P-CHAT: Formative Self-Assessment using Group Oral Discussion Tasks

Branden Carl Kirchmeyer, Center for Education and Innovation, Sojo University

The group oral discussion task (also known as group discussion test and group oral test) is a popular time-efficient and cost-effective solution for evaluating language learners’ speaking abilities, as it prompts groups of learners to discuss a topic in their target language while a rater observes and evaluates individual speakers simultaneously (Shohamy et al., 1986). The task has been noted as a means to detect changes in speaking proficiency over time (Leaper & Brawn, 2019), and for its ability to generate positive washback in a communicative curriculum (Bonk & Ockey, 2003). Though implementation procedures and utility vary by context, the outcome for learners is often similar: a score (ideally rubric-based) and some feedback (ideally forward-focused). But what if, instead of an evaluation, learners were immediately provided with quantitative data describing their own individual performances? And what if teachers could administer the discussion task to an entire class simultaneously, evaluate individuals later, and track their progress across similar activities over time? Finally, what if researchers could easily collect a range of data types regarding such a task?
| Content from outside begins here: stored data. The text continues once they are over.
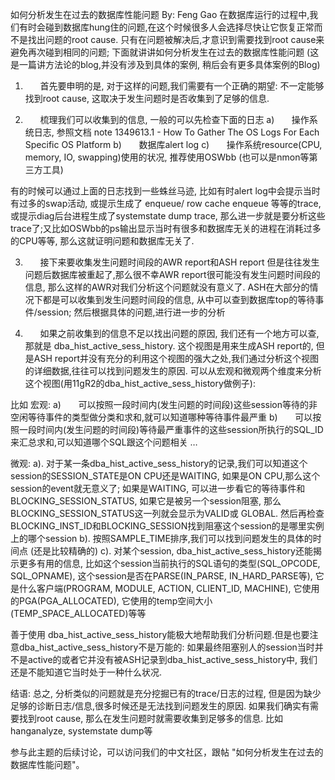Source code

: 如何分析发生在过去的数据库性能问题
By: Feng Gao
在数据库运行的过程中,我们有时会碰到数据库hung住的问题,在这个时候很多人会选择尽快让它恢复正常而不是找出问题的root cause. 只有在问题被解决后,才意识到需要找到root cause来避免再次碰到相同的问题; 下面就讲讲如何分析发生在过去的数据库性能问题 (这是一篇讲方法论的blog,并没有涉及到具体的案例, 稍后会有更多具体案例的Blog)


1.       首先要申明的是, 对于这样的问题,我们需要有一个正确的期望: 不一定能够找到root cause, 这取决于发生问题时是否收集到了足够的信息.


2.       梳理我们可以收集到的信息, 一般的可以先检查下面的日志
a)       操作系统日志, 参照文档 note 1349613.1 - How To Gather The OS Logs For Each Specific OS Platform
b)       数据库alert log
c)       操作系统resource(CPU, memory, IO, swapping)使用的状况, 推荐使用OSWbb (也可以是nmon等第三方工具)


有的时候可以通过上面的日志找到一些蛛丝马迹, 比如有时alert log中会提示当时有过多的swap活动, 或提示生成了 enqueue/ row cache enqueue 等等的trace, 或提示diag后台进程生成了systemstate dump trace, 那么进一步就是要分析这些trace了;又比如OSWbb的ps输出显示当时有很多和数据库无关的进程在消耗过多的CPU等等, 那么这就证明问题和数据库无关了.


3.       接下来要收集发生问题时间段的AWR report和ASH report
但是往往发生问题后数据库被重起了,那么很不幸AWR report很可能没有发生问题时间段的信息, 那么这样的AWR对我们分析这个问题就没有意义了.
ASH在大部分的情况下都是可以收集到发生问题时间段的信息, 从中可以查到数据库top的等待事件/session; 然后根据具体的问题,进行进一步的分析


4.       如果之前收集到的信息不足以找出问题的原因, 我们还有一个地方可以查,那就是 dba_hist_active_sess_history.
这个视图是用来生成ASH report的, 但是ASH report并没有充分的利用这个视图的强大之处,我们通过分析这个视图的详细数据,往往可以找到问题发生的原因.
可以从宏观和微观两个维度来分析这个视图(用11gR2的dba_hist_active_sess_history做例子):


比如
宏观:
a)       可以按照一段时间内(发生问题的时间段)这些session等待的非空闲等待事件的类型做分类和求和,就可以知道哪种等待事件最严重
b)       可以按照一段时间内(发生问题的时间段)等待最严重事件的这些session所执行的SQL_ID来汇总求和,可以知道哪个SQL跟这个问题相关
…


微观:
a). 对于某一条dba_hist_active_sess_history的记录,我们可以知道这个session的SESSION_STATE是ON CPU还是WAITING, 如果是ON CPU,那么这个session的event就无意义了; 如果是WAITING, 可以进一步看它的等待事件和BLOCKING_SESSION_STATUS, 如果它是被另一个session阻塞, 那么BLOCKING_SESSION_STATUS这一列就会显示为VALID或 GLOBAL. 然后再检查BLOCKING_INST_ID和BLOCKING_SESSION找到阻塞这个session的是哪里实例上的哪个session
b). 按照SAMPLE_TIME排序,我们可以找到问题发生的具体的时间点 (还是比较精确的)
c). 对某个session, dba_hist_active_sess_history还能揭示更多有用的信息, 比如这个session当前执行的SQL语句的类型(SQL_OPCODE, SQL_OPNAME), 这个session是否在PARSE(IN_PARSE, IN_HARD_PARSE等), 它是什么客户端(PROGRAM, MODULE, ACTION, CLIENT_ID, MACHINE), 它使用的PGA(PGA_ALLOCATED), 它使用的temp空间大小(TEMP_SPACE_ALLOCATED)等等


善于使用 dba_hist_active_sess_history能极大地帮助我们分析问题.但是也要注意dba_hist_active_sess_history不是万能的: 如果最终阻塞别人的session当时并不是active的或者它并没有被ASH记录到dba_hist_active_sess_history中, 我们还是不能知道它当时处于一种什么状况.


结语: 总之, 分析类似的问题就是充分挖掘已有的trace/日志的过程, 但是因为缺少足够的诊断日志/信息,很多时候还是无法找到问题发生的原因. 如果我们确实有需要找到root cause, 那么在发生问题时就需要收集到足够多的信息. 比如hanganalyze, systemstate dump等





参与此主题的后续讨论，可以访问我们的中文社区，跟帖 "如何分析发生在过去的数据库性能问题"。 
In this article, I introduce P-CHAT, an online tool designed to provide lower-proficiency (CEFR A1-B1) Japanese learners of English with the means to conduct meaningful formative self-assessment of their own speaking performances on a group oral discussion task. Furthermore, it allows teachers to evaluate individuals asynchronously and monitor their progress over time while also serving as a research instrument capable of collecting multiple types of data relating to L2 English conversations. Awarded “Best Moodle Innovation of 2020” by the Moodle Association of Japan, P-CHAT is described here in terms of the affordances it provides learners, teachers, and researchers.


What is P-CHAT?

Technically speaking, P-CHAT is a plugin (i.e., supplemental programming which adds specific features and functions to existing software) for the Moodle learning management system. It was funded by a JSPS Kaken Grant (19K13309) and programmed by Poodll Co. Ltd., a certified developer of Moodle-based plugins for language teaching and learning. Pedagogically speaking, P-CHAT is a communicative classroom activity wherein learners are individually guided through a four-step sequence of tasks that center around a group discussion. Though intended for use in face-to-face environments, it has been implemented successfully in tandem with video conferencing technology.
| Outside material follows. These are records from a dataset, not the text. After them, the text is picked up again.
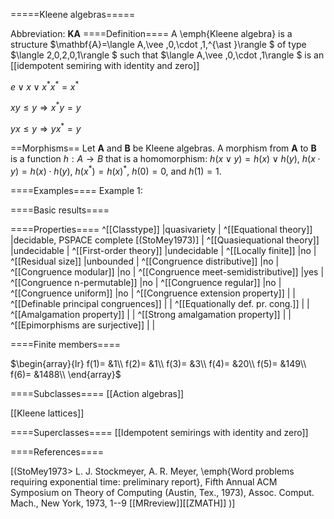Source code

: =====Kleene algebras=====

Abbreviation: **KA**
====Definition====
A \emph{Kleene algebra} is a structure $\mathbf{A}=\langle A,\vee
,0,\cdot ,1,^{\ast }\rangle $ of type $\langle
2,0,2,0,1\rangle $ such that
$\langle A,\vee ,0,\cdot ,1\rangle $ is an [[idempotent semiring with identity and zero]]

$e\vee x\vee x^{\ast }x^{\ast }=x^{\ast }$

$xy\leq y\Longrightarrow x^{\ast }y=y$

$yx\leq y\Longrightarrow yx^{\ast }=y$

==Morphisms==
Let $\mathbf{A}$ and $\mathbf{B}$ be Kleene algebras. 
A morphism from $\mathbf{A}$ to $\mathbf{B}$ is a function $h:A\to B$ that is a
homomorphism: $h(x\vee y)=h(x)\vee h(y)$, $h(x\cdot y)=h(x)\cdot h(y)$, $h(x^{\ast })=h(x)^{\ast }$, $h(0)=0$,
and $h(1)=1$.

====Examples====
Example 1: 

====Basic results====


====Properties====
^[[Classtype]]  |quasivariety |
^[[Equational theory]]  |decidable, PSPACE complete [(StoMey1973)] |
^[[Quasiequational theory]]  |undecidable |
^[[First-order theory]]  |undecidable |
^[[Locally finite]]  |no |
^[[Residual size]]  |unbounded |
^[[Congruence distributive]]  |no |
^[[Congruence modular]]  |no |
^[[Congruence meet-semidistributive]]  |yes |
^[[Congruence n-permutable]]  |no |
^[[Congruence regular]]  |no |
^[[Congruence uniform]]  |no |
^[[Congruence extension property]]  | |
^[[Definable principal congruences]]  | |
^[[Equationally def. pr. cong.]]  | |
^[[Amalgamation property]]  | |
^[[Strong amalgamation property]]  | |
^[[Epimorphisms are surjective]]  | |


====Finite members====

$\begin{array}{lr}
f(1)= &1\\
f(2)= &1\\
f(3)= &3\\
f(4)= &20\\
f(5)= &149\\
f(6)= &1488\\
\end{array}$


====Subclasses====
[[Action algebras]] 

[[Kleene lattices]] 


====Superclasses====
[[Idempotent semirings with identity and zero]] 

====References====

[(StoMey1973>
L. J. Stockmeyer, A. R. Meyer, \emph{Word problems requiring exponential time: preliminary report},
Fifth Annual ACM Symposium on Theory of Computing (Austin, Tex., 1973),
Assoc. Comput. Mach., New York, 1973, 1--9 
[[MRreview]][[ZMATH]]
)]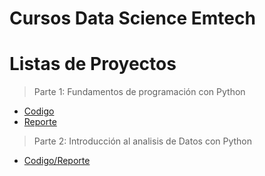 # Cursos Data Science Emtech

# Listas de Proyectos

> Parte 1: Fundamentos de programación con Python
- [Codigo](https://github.com/Alex-Bernal27/Proyectos-Emtech/blob/28702fb47706afff4214afb7d84a78abb5ecbbe0/PROYECTO-01-%20BERNAL-ALEJANDRO.py)
- [Reporte](https://github.com/Alex-Bernal27/Proyectos-Emtech/blob/28702fb47706afff4214afb7d84a78abb5ecbbe0/REPORTE-01-BERNAL-ALEJANDRO.pdf)

> Parte 2: Introducción al analisis de Datos con Python
- [Codigo/Reporte](https://github.com/Alex-Bernal27/Proyectos-Emtech/blob/579eb6378a1f9f29867e3eecca9c47b42abec413/ANALISIS_02__BERNAL_ALEJANDRO.ipynb)

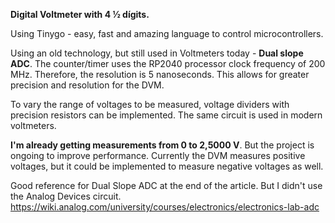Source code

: **Digital Voltmeter with 4 ½ dígits.**

Using Tinygo - easy, fast and amazing language to control microcontrollers. 

Using an old technology, but still used in Voltmeters today - **Dual slope ADC**.
The counter/timer uses the RP2040 processor clock frequency of 200 MHz. 
Therefore, the resolution is 5 nanoseconds. This allows for greater precision and resolution for the DVM.

To vary the range of voltages to be measured, voltage dividers with precision resistors can be implemented. 
The same circuit is used in modern voltmeters.

**I'm already getting measurements from 0 to 2,5000 V**. But the project is ongoing to improve performance.
Currently the DVM measures positive voltages, but it could be implemented to measure negative voltages as well.

Good reference for Dual Slope ADC at the end of the article. But I didn't use the Analog Devices circuit.
https://wiki.analog.com/university/courses/electronics/electronics-lab-adc

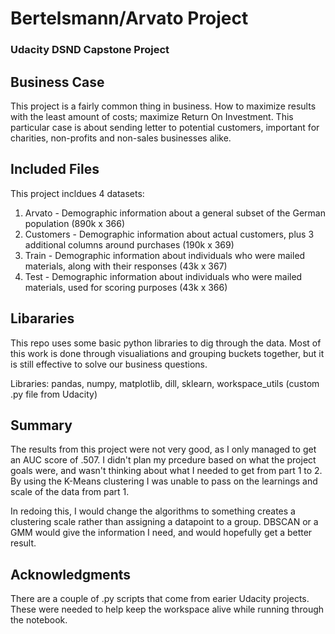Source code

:# Bertelsmann/Arvato Project
### Udacity DSND Capstone Project

## Business Case

This project is a fairly common thing in business.  How to maximize results with the least amount of costs; maximize Return On Investment. This particular case is about sending letter to potential customers, important for charities, non-profits and non-sales businesses alike. 

## Included Files

This project incldues 4 datasets:

1. Arvato - Demographic information about a general subset of the German population (890k x 366)
2. Customers - Demographic information about actual customers, plus 3 additional columns around purchases (190k x 369)
3. Train - Demographic information about individuals who were mailed materials, along with their responses (43k x 367)
4. Test - Demographic information about individuals who were mailed materials, used for scoring purposes (43k x 366)

## Libararies

This repo uses some basic python libraries to dig through the data.  Most of this work is done through visualiations and grouping buckets together, but it is still effective to solve our business questions. 

Libraries: pandas, numpy, matplotlib, dill, sklearn, workspace_utils (custom .py file from Udacity)

## Summary

The results from this project were not very good, as I only managed to get an AUC score of .507.  I didn't plan my prcedure based on what the project goals were, and wasn't thinking about what I needed to get from part 1 to 2.  By using the K-Means clustering I was unable to pass on the learnings and scale of the data from part 1.   

In redoing this, I would change the algorithms to something creates a clustering scale rather than assigning a datapoint to a group.  DBSCAN or a GMM would give the information I need, and would hopefully get a better result.  

## Acknowledgments 

There are a couple of .py scripts that come from earier Udacity projects.  These were needed to help keep the workspace alive while running through the notebook.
Using the P-CHAT interface on personal or classroom devices, learners first set the conditions for their discussion by confirming their partners’ names, the discussion topic, and the duration of the discussion. As shown in Figure 1, they may also type a personal list of target words or phrases that they can refer to during the conversation. In the second step, learners make individual audio recordings of their own contributions to an unscripted group discussion, conducted in groups of two or three. Figure 2 illustrates the recording interface, in which teachers can also choose to display an image or video to prompt or scaffold the discussion. In the third step, learners listen to their audio recordings and individually transcribe only their own speech, using the transcription interface to divide it into conversational turns (see Figure 3).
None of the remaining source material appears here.